Os fatos verificados na ultima quarta-feira, feriado de 15 de novembro, escancararam a relação, por vezes promíscua, existente entre o presidente Júlio Casares, e por conseguinte seus auxiliares diretos, com as torcidas organizadas.

Nunca nos posicionamos contra qualquer organizada. Apenas criticamos quando atos de violência são praticados por elas. Nunca fomos contra relação institucional entre a diretoria e as torcidas, apesar de entender que se há uma relação institucional entre a diretoria e as organizadas, por quê também não entre a diretoria e os sócios torcedores? Entre a diretoria e os proprietários de cadeiras cativas? Entre a diretoria e os que não são nem um, nem outro, mas que compram seu ingresso, compram as camisas do clube, pagam Premiere, enfim, são, também, torcedores do São Paulo?

Nunca pregamos que membros de organizadas não pudessem frequentar o clube social. Comprando título, pagando as mensalidades e cumprindo o estatuto – algo que a própria diretoria não cumpre -, terão todo o direito de usarem o parque social, se candidatarem, ao seu tempo, ao Conselho Deliberativo e, quiçá, a presidente do São Paulo.

O que somos contra é a invasão de torcedores, como verificado na última quarta-feira e mentirosamente negado pelo ouvidor do clube, Themis, que apesar de negar a presença de não sócios, admite que seu grupo, o Participação (grupo de Júlio Casares, Leco e Carlos Miguel Aidar, entre outros), contratou a bateria da Dragões da Real para uma apresentação.

Se remontarmos a 2013, vamos lembrar que Juvenal Juvêncio fez algo muito semelhante, liberando a entrada da Independente para um churrasco, em vésperas de eleição, e causou um grande rebuliço, com conselheiros da oposição sendo agredidos.

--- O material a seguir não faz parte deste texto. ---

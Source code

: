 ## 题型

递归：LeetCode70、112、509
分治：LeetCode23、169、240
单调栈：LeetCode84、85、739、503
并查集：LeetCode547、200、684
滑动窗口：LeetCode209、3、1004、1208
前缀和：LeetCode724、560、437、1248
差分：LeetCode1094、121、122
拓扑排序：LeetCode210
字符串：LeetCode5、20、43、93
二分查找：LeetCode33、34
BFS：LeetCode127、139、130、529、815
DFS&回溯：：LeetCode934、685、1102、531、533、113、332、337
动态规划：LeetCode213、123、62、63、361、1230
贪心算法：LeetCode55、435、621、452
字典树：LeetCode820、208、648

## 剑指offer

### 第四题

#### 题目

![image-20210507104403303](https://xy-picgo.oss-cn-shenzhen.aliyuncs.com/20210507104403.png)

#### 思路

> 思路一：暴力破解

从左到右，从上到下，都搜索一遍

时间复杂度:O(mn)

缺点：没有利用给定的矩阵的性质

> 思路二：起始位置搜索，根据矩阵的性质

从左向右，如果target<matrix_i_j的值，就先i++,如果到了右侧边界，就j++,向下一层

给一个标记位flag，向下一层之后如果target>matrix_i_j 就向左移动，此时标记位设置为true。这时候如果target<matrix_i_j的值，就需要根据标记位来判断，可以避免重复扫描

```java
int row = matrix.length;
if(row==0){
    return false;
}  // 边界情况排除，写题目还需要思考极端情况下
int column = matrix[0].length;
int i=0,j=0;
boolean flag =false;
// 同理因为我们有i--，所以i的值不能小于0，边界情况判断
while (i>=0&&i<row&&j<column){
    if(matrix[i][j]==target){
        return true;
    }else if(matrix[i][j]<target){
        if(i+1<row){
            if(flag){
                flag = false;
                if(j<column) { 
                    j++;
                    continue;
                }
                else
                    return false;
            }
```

Essa volta de membros de organizadas para dentro do clube tem o objetivo de pressionar e coagir os sócios na hora da votação. Afinal, pelas próprias publicações de seus líderes, a diretoria é tratada na primeira pessoa do plural e a oposição na terceira.

Se qualquer ato de violência acontecer, dentro ou fora do clube no dia 25, haverá apenas um culpado e que será responsabilizado por tudo: Júlio Casares. Foi ele quem propiciou tudo isso.